■ Work task
The answer must be every line below that contains the string "diesem".

Collection entries
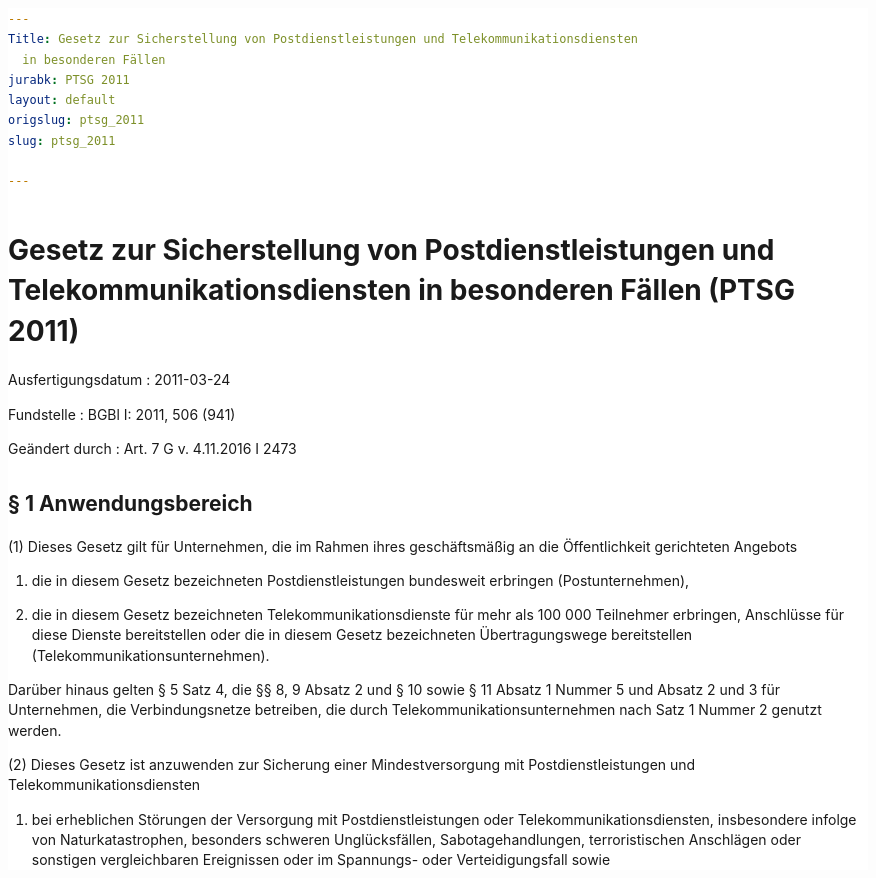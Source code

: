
 ```yaml
---
Title: Gesetz zur Sicherstellung von Postdienstleistungen und Telekommunikationsdiensten
  in besonderen Fällen
jurabk: PTSG 2011
layout: default
origslug: ptsg_2011
slug: ptsg_2011

---
```


# Gesetz zur Sicherstellung von Postdienstleistungen und Telekommunikationsdiensten in besonderen Fällen (PTSG 2011)

Ausfertigungsdatum
:   2011-03-24

Fundstelle
:   BGBl I: 2011, 506 (941)

Geändert durch
:   Art. 7 G v. 4.11.2016 I 2473


## § 1 Anwendungsbereich

(1) Dieses Gesetz gilt für Unternehmen, die im Rahmen ihres
geschäftsmäßig an die Öffentlichkeit gerichteten Angebots

1.  die in diesem Gesetz bezeichneten Postdienstleistungen bundesweit
    erbringen (Postunternehmen),


2.  die in diesem Gesetz bezeichneten Telekommunikationsdienste für mehr
    als 100 000 Teilnehmer erbringen, Anschlüsse für diese Dienste
    bereitstellen oder die in diesem Gesetz bezeichneten Übertragungswege
    bereitstellen (Telekommunikationsunternehmen).



Darüber hinaus gelten § 5 Satz 4, die §§ 8, 9 Absatz 2 und § 10 sowie
§ 11 Absatz 1 Nummer 5 und Absatz 2 und 3 für Unternehmen, die
Verbindungsnetze betreiben, die durch Telekommunikationsunternehmen
nach Satz 1 Nummer 2 genutzt werden.

(2) Dieses Gesetz ist anzuwenden zur Sicherung einer Mindestversorgung
mit Postdienstleistungen und Telekommunikationsdiensten

1.  bei erheblichen Störungen der Versorgung mit Postdienstleistungen oder
    Telekommunikationsdiensten, insbesondere infolge von
    Naturkatastrophen, besonders schweren Unglücksfällen,
    Sabotagehandlungen, terroristischen Anschlägen oder sonstigen
    vergleichbaren Ereignissen oder im Spannungs- oder Verteidigungsfall
    sowie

■ Your solution
1.  die in diesem Gesetz bezeichneten Postdienstleistungen bundesweit
2.  die in diesem Gesetz bezeichneten Telekommunikationsdienste für mehr
    bereitstellen oder die in diesem Gesetz bezeichneten Übertragungswege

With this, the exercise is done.